主要就是注意在验证和测试的时候,权重需要都保留下来.手动调了两三次参,并不是最佳.结果来看验证集和测试集与过拟合情况并没有改善. 不过这个训练集准确率没有到100%至少说明可能继续迭代下去还有进步的可能性.

Minibatch loss at step 3000: 0.685943

Minibatch accuracy: 94.5%

Validation accuracy: 78.8%

7.26925 Test accuracy: 86.0%

Problem 4

Try to get the best performance you can using a multi-layer model! The best reported test accuracy using a deep network is 97.1%.

One avenue you can explore is to add multiple layers.
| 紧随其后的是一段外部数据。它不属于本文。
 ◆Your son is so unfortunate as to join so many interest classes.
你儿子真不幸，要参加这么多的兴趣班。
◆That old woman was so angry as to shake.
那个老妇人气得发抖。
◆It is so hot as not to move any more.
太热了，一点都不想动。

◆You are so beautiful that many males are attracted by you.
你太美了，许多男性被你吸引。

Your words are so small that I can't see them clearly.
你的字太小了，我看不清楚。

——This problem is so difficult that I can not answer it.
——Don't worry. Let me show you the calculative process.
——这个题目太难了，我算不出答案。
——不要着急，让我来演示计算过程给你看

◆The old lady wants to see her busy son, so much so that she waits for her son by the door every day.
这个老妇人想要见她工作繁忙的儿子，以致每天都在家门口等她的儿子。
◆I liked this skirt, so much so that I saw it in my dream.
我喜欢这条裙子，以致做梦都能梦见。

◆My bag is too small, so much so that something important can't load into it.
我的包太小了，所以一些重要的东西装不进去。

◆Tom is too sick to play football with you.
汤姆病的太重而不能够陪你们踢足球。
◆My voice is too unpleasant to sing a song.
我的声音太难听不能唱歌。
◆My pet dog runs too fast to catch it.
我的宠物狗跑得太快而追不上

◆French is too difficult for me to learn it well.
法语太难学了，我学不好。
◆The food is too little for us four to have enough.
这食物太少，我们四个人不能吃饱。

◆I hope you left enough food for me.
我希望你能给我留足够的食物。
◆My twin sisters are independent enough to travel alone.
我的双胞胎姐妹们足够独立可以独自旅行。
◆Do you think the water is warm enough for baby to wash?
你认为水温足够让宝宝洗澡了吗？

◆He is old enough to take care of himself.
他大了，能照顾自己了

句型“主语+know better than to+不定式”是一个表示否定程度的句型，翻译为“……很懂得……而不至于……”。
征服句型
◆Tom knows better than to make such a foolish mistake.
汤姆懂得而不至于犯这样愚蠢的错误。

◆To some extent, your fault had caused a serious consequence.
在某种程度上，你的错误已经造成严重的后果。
Another one is to use learning rate decay:

global_step = tf.Variable(0) # count the number of steps taken. learning_rate = tf.train.exponential_decay(0.5, step, ...) optimizer = tf.train.GradientDescentOptimizer(learning_rate).minimize(loss, global_step=global_step)

这里我们就再加一层意思一下就好了,然后使用一个学习率衰减.

再说一下就是这个 learning_rate = tf.train.exponential_decay(0.5, global_step, decay_steps, decay_rate)

其中global_step是说整体迭代次数,而decay_steps我不知道有什么意义,总之也是控制衰减快慢和步数之间关系的值

然后学习率就是基于global_step / decay_steps来decay的,decay_rate是一个初始的decay基数 然后每次新的lr=lr*(decay_rate^比值),可以看到当g_step增大时,(decay_rate^比值)会减小(因为decay_rate小于1) 所以lr会逐渐放缓减慢速度 这个函数我觉得还是有点过于复杂了,有必要有这么多参数吗 这里我也懒得去多调一个学习率的参数,而直接使用了Adagradientdescent方法.

因此我还是固定drop rate是0.5,只需要调正则项.先看代码:

hn1_num = 1024
hn2_num= 512
    # dropout on hidden layer
    keep_prob = tf.placeholder("float")

    with tf.name_scope('hidden') as scope_1:
        # Variables.
        weights_1 = tf.Variable(
            tf.truncated_normal([image_size * image_size, hn1_num]), name='weights')
        biases_1 = tf.Variable(tf.zeros([hn1_num]), name='biases')
        print (tf.shape(weights_1))
        hidden1 = tf.nn.relu(tf.matmul(tf_train_dataset, weights_1) + biases_1)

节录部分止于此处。